The 10 step motors control:
1) Dolly forward/back
2) Camera-arm rotation
3) Camera-arm Up - Down
4) Camera Pan, Roll: vertically, rotation, horizontally
5) Zoom and "Fixed Nodal Point", focusing
6) Camera motor
7) Various "Model movers" which move objects
The drivers are controlled by a powerful PC using step and directional signals. The software used is RTMC 48 (Real Time Motion Control) from Kuper Controls, which can control up to 48 motors in addition to on/off functions. The entire time sequencing of such film recording can for example be controlled by an SMPTE time-code which ensures complete synchronisation of audio, picture and video signals.
The camera itself is a somewhat exclusive Mitchell Fries camera, an older Mitchell camera that has been found to be particularly well-suited for Motion Control Animation and has been modified for this special application by Fries Engineering in Hollywood, USA.
In addition to executing a pre-programmed motion and lighting sequence, the computer can also register a manually performed motion sequence. This is achieved by equipping all the relevant step motors with an encoder that transmits accurate positioning data to the computer when the camera is moved manually.

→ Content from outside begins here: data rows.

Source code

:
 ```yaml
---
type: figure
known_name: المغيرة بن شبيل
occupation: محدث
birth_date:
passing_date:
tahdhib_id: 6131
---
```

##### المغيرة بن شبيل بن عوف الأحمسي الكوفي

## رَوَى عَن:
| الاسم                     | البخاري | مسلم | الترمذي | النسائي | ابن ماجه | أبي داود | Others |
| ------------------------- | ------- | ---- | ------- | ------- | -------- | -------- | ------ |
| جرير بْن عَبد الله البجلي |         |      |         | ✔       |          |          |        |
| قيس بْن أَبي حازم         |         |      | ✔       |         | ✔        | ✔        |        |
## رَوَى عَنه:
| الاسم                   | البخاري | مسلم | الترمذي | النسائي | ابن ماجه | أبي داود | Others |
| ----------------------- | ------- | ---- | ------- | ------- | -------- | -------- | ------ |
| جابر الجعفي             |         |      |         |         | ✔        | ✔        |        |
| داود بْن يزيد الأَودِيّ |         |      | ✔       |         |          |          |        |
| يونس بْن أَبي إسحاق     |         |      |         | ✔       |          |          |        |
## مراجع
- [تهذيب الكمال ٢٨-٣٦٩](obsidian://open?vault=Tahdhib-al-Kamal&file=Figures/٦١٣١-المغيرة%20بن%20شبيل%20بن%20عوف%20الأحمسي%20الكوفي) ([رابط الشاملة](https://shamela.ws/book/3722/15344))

Once the sequence has been registered, it can be repeated accurately for subsequent filming.
Control console with computer and step motor drivers
The camera robot in a studio between sequences for the 1997 LEGO campaign
Allan O. Lückow emphasizes that step motors are currently superior to servo motors for this type of filming owing to their great repetition accuracy in the time domain. The position of the camera must be extremely accurate at precisely the instant the shot is taken, even though this is done at various speeds. In addition, it is of course important that the camera doesn't shake during filming and much effort has been used to remove undesirable resonances to ensure that the construction is adequately stiff but mechanically damped. The use of ministep drivers employing a large number of steps per revolution has also helped to avoid resonance problems.
Toothed-belt, gear and chain drive transmissions are used depending on the individual functions, and very high-quality bearings are used.
This application of step motors and controllers supplied by JVL is yet another good illustration of the many varied applications where great demands are made on accuracy. Allan O. Lückow points out that he chose JVL as a supplier partly because of the excellent technical support he could obtain throughout the entire development process.